Community

    • Login
    • Search
    • Recent
    • Tags
    • Popular
    • Users
    • Groups
    • Search

    How to find two or more non-consecutive tabs in a line?

    General Discussion
    5
    21
    2019
    Loading More Posts
    • Oldest to Newest
    • Newest to Oldest
    • Most Votes
    Reply
    • Reply as topic
    Log in to reply
    This topic has been deleted. Only users with topic management privileges can see it.
    • glossar
      glossar last edited by

      Hi all,
      How can I find a line that contains 2 or more non-consecutive tabs? One of the tabs may or may not be at the beginning and/or at the end of the line.

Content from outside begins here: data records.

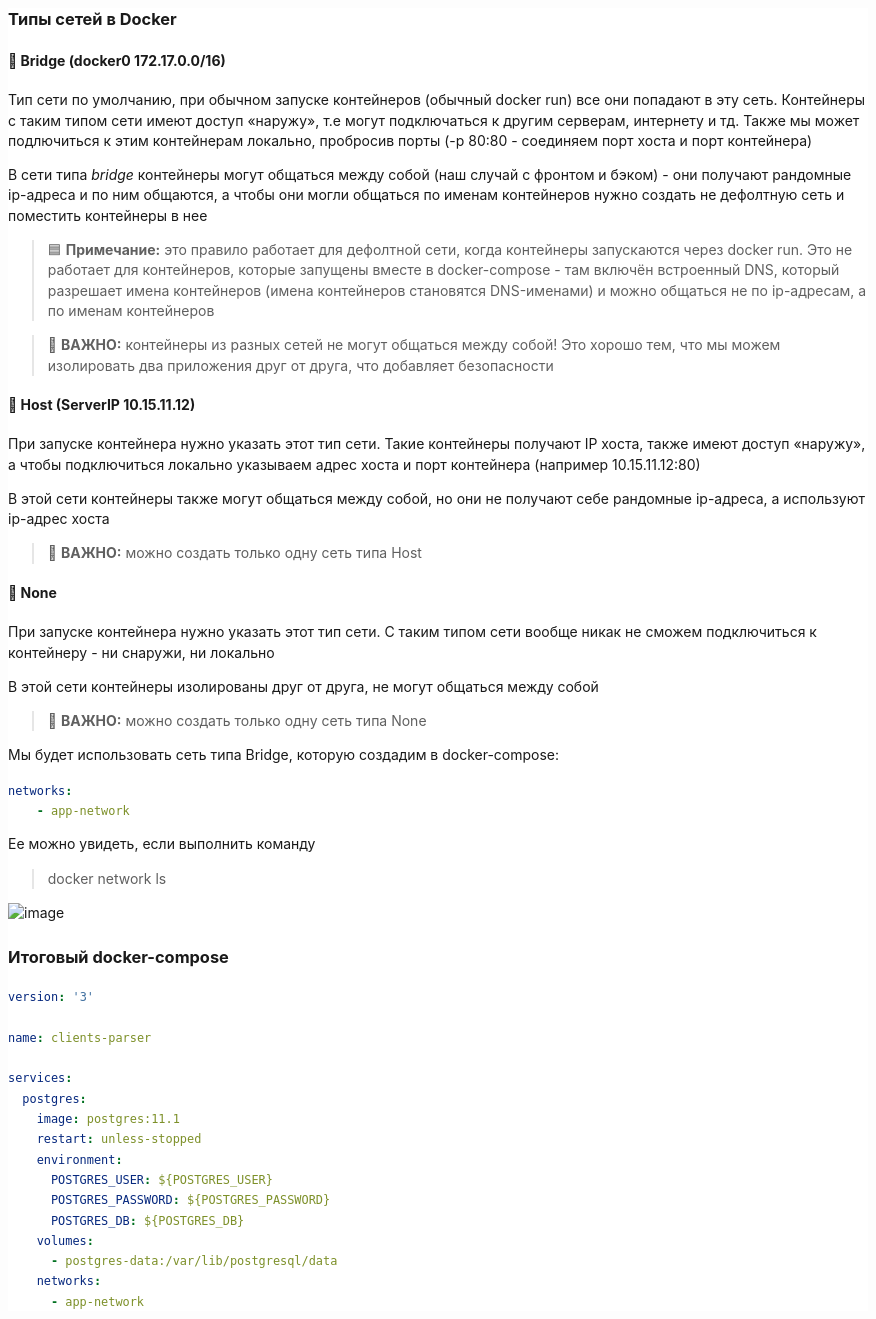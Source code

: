 ### Типы сетей в Doсker
#### 📍 Bridge (docker0 172.17.0.0/16)
Тип сети по умолчанию, при обычном запуске контейнеров (обычный docker run) все они попадают в эту сеть. Контейнеры с таким типом сети имеют доступ «наружу», т.е могут подключаться к другим серверам, интернету и тд. Также мы может подлючиться к этим контейнерам локально, пробросив порты (-p 80:80 - соединяем порт хоста и порт контейнера)

В сети типа *bridge* контейнеры могут общаться между собой (наш случай с фронтом и бэком) - они получают рандомные ip-адреса и по ним общаются, а чтобы они могли общаться по именам контейнеров нужно создать не дефолтную сеть и поместить контейнеры в нее

>🟦 **Примечание:** это правило работает для дефолтной сети, когда контейнеры запускаются через docker run. Это не работает для контейнеров, которые запущены вместе в docker-compose - там включён встроенный DNS, который разрешает имена контейнеров (имена контейнеров становятся DNS-именами) и можно общаться не по ip-адресам, а по именам контейнеров 

> 🔴 **ВАЖНО:** контейнеры из разных сетей не могут общаться между собой! Это хорошо тем, что мы можем изолировать два приложения друг от друга, что добавляет безопасности

#### 📍 Host (ServerIP 10.15.11.12)
При запуске контейнера нужно указать этот тип сети. Такие контейнеры получают IP хоста, также имеют доступ «наружу», а чтобы подключиться локально указываем адрес хоста и порт контейнера (например 10.15.11.12:80)

В этой сети контейнеры также могут общаться между собой, но они не получают себе рандомные ip-адреса, а используют ip-адрес хоста 

> 🔴 **ВАЖНО:** можно создать только одну сеть типа Host

#### 📍 None 
При запуске контейнера нужно указать этот тип сети. С таким типом сети вообще никак не сможем подключиться к контейнеру - ни снаружи, ни локально

В этой сети контейнеры изолированы друг от друга, не могут общаться между собой 

> 🔴 **ВАЖНО:** можно создать только одну сеть типа None

Мы будет использовать сеть типа Bridge, которую создадим в docker-compose:
```yaml
networks:
    - app-network
```
Ее можно увидеть, если выполнить команду 
>docker network ls

![image](https://github.com/user-attachments/assets/a2aa7164-9194-4b59-a973-5d1e118e6750)

### Итоговый docker-compose

```yaml
version: '3'

name: clients-parser

services:
  postgres:
    image: postgres:11.1
    restart: unless-stopped
    environment:
      POSTGRES_USER: ${POSTGRES_USER}
      POSTGRES_PASSWORD: ${POSTGRES_PASSWORD}
      POSTGRES_DB: ${POSTGRES_DB}
    volumes:
      - postgres-data:/var/lib/postgresql/data
    networks:
      - app-network

```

      I tried to adopt a regex for a similar task, but with no success: " ^.(\t){2,}.\r\n ", "^.(?:\t*){2,}\r\n" ,

      Thanks in advance!

      Alan Kilborn 1 Reply Last reply Reply Quote 1
      • Alan Kilborn
        Alan Kilborn @glossar last edited by

        @glossar

        How about this?:

        (?-s)^.*?\t[^\t]+\t.*?$

        Alan Kilborn 1 Reply Last reply Reply Quote 3
        • glossar
          glossar last edited by

          Hi Alan,

          Thank you but sadly it won’t work. It finds only two tabs, each in every other line, at least in my file, whereas it should locate a line that contain 2 or more tabs in it. (e.g.: blah [tab] blah blah more blah [tab] (blah blah [tab] blah)… ).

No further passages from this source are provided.